C’est le 26 avril 1865 que Florence a été déclarée capitale du royaume d’Italie. La noble ville avait son amour-propre, que justifiaient assez son incomparable histoire, son passé glorieux ; elle se sentit tout d’abord tenue à faire honneur au choix dont elle était l’objet, aux suggestions de la France, à la décision des chambres italiennes. Ces hôtes illustres qu’elle attendait, le roi, le parlement, les ministres, elle leur devait un accueil qui pût adoucir les regrets laissés par Turin et faire taire le bruit des réclamations que quelques autres grandes cités de la péninsule auraient pu être tentées de soulever. Florence avait été jusque-là, que l’on nous passe l’expression, une ville d’ancien régime. C’était le moyen âge qui l’avait construite : il y avait partout laissé son empreinte si profondément gravée que les siècles n’ont pu l’effacer. Églises, hôtel de ville, palais, tous les édifices y tenaient plus ou moins du château-fort ; le charmant génie de la renaissance y avait prodigué ses décorations les plus exquises sans réussir à en égayer la sévérité. Ces rues étroites que l’émeute était toujours prête à barrer, ces hautes murailles dont elle avait tant de fois battu de ses flots les puissantes assises, tout rappelait ici les troubles et les agitations de la plus orageuse des démocraties.

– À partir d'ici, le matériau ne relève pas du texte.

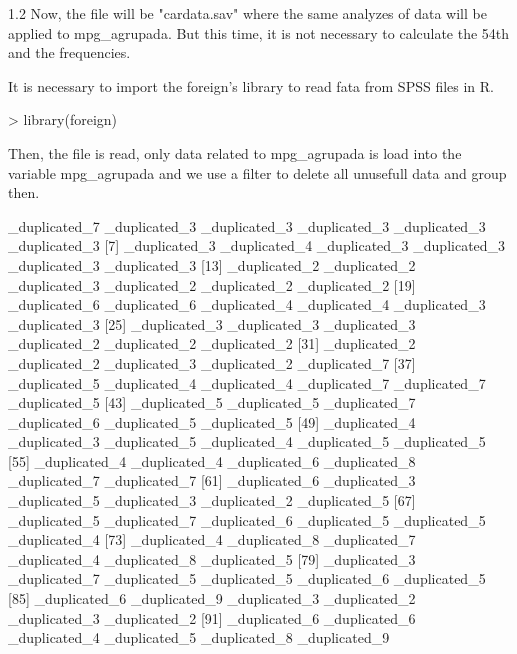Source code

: \documentclass[a4paper]{article}
\begin{document}
	1.2 Now, the file will be "cardata.sav" where the same analyzes of data will be
	applied to mpg_agrupada. But this time, it is not necessary to calculate the 54th and the
	frequencies.
	
	It is necessary to import the foreign's library to read fata from SPSS files in R.
\begin{Schunk}
\begin{Sinput}
> library(foreign)
\end{Sinput}
\end{Schunk}
	Then, the file is read, only data related to mpg_agrupada is load into the variable mpg_agrupada
	and we use a filter to delete all unusefull data and group then.
\begin{Schunk}
\begin{Soutput}
  [1] _duplicated_7  _duplicated_3  _duplicated_3  _duplicated_3  _duplicated_3  _duplicated_3 
  [7] _duplicated_3  _duplicated_4  _duplicated_3  _duplicated_3  _duplicated_3  _duplicated_3 
 [13] _duplicated_2  _duplicated_2  _duplicated_3  _duplicated_2  _duplicated_2  _duplicated_2 
 [19] _duplicated_6  _duplicated_6  _duplicated_4  _duplicated_4  _duplicated_3  _duplicated_3 
 [25] _duplicated_3  _duplicated_3  _duplicated_3  _duplicated_2  _duplicated_2  _duplicated_2 
 [31] _duplicated_2  _duplicated_2                 _duplicated_3  _duplicated_2  _duplicated_7 
 [37] _duplicated_5  _duplicated_4  _duplicated_4  _duplicated_7  _duplicated_7  _duplicated_5 
 [43] _duplicated_5  _duplicated_5  _duplicated_7  _duplicated_6  _duplicated_5  _duplicated_5 
 [49] _duplicated_4  _duplicated_3  _duplicated_5  _duplicated_4  _duplicated_5  _duplicated_5 
 [55] _duplicated_4  _duplicated_4  _duplicated_6  _duplicated_8  _duplicated_7  _duplicated_7 
 [61] _duplicated_6  _duplicated_3  _duplicated_5  _duplicated_3  _duplicated_2  _duplicated_5 
 [67] _duplicated_5  _duplicated_7  _duplicated_6  _duplicated_5  _duplicated_5  _duplicated_4 
 [73] _duplicated_4  _duplicated_8  _duplicated_7  _duplicated_4  _duplicated_8  _duplicated_5 
 [79] _duplicated_3  _duplicated_7  _duplicated_5  _duplicated_5  _duplicated_6  _duplicated_5 
 [85] _duplicated_6  _duplicated_9  _duplicated_3  _duplicated_2  _duplicated_3  _duplicated_2 
 [91] _duplicated_6  _duplicated_6  _duplicated_4  _duplicated_5  _duplicated_8  _duplicated_9 

\end{Soutput}
\end{Schunk}
\end{document}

Une fois celle-ci supprimée par l’accord des Médicis et de Charles-Quint, Florence n’avait pas eu grand effort à faire pour s’adapter comme capitale d’un petit état monarchique, aux conditions de sa nouvelle existence. La république florentine avait toujours aimé le grand ; la cour des ducs de Toscane et leur administration avaient donc pu tenir à l’aise dans les édifices que leur avaient légués les ambitieuses générations des siècles de liberté. On n’avait pas eu besoin d’élargir le cadre ; il avait suffi de renouveler l’ameublement des palais, de créer des musées, de donner à Florence un beau jardin public, les cascine, de couvrir d’aimables villas tous les coteaux voisins.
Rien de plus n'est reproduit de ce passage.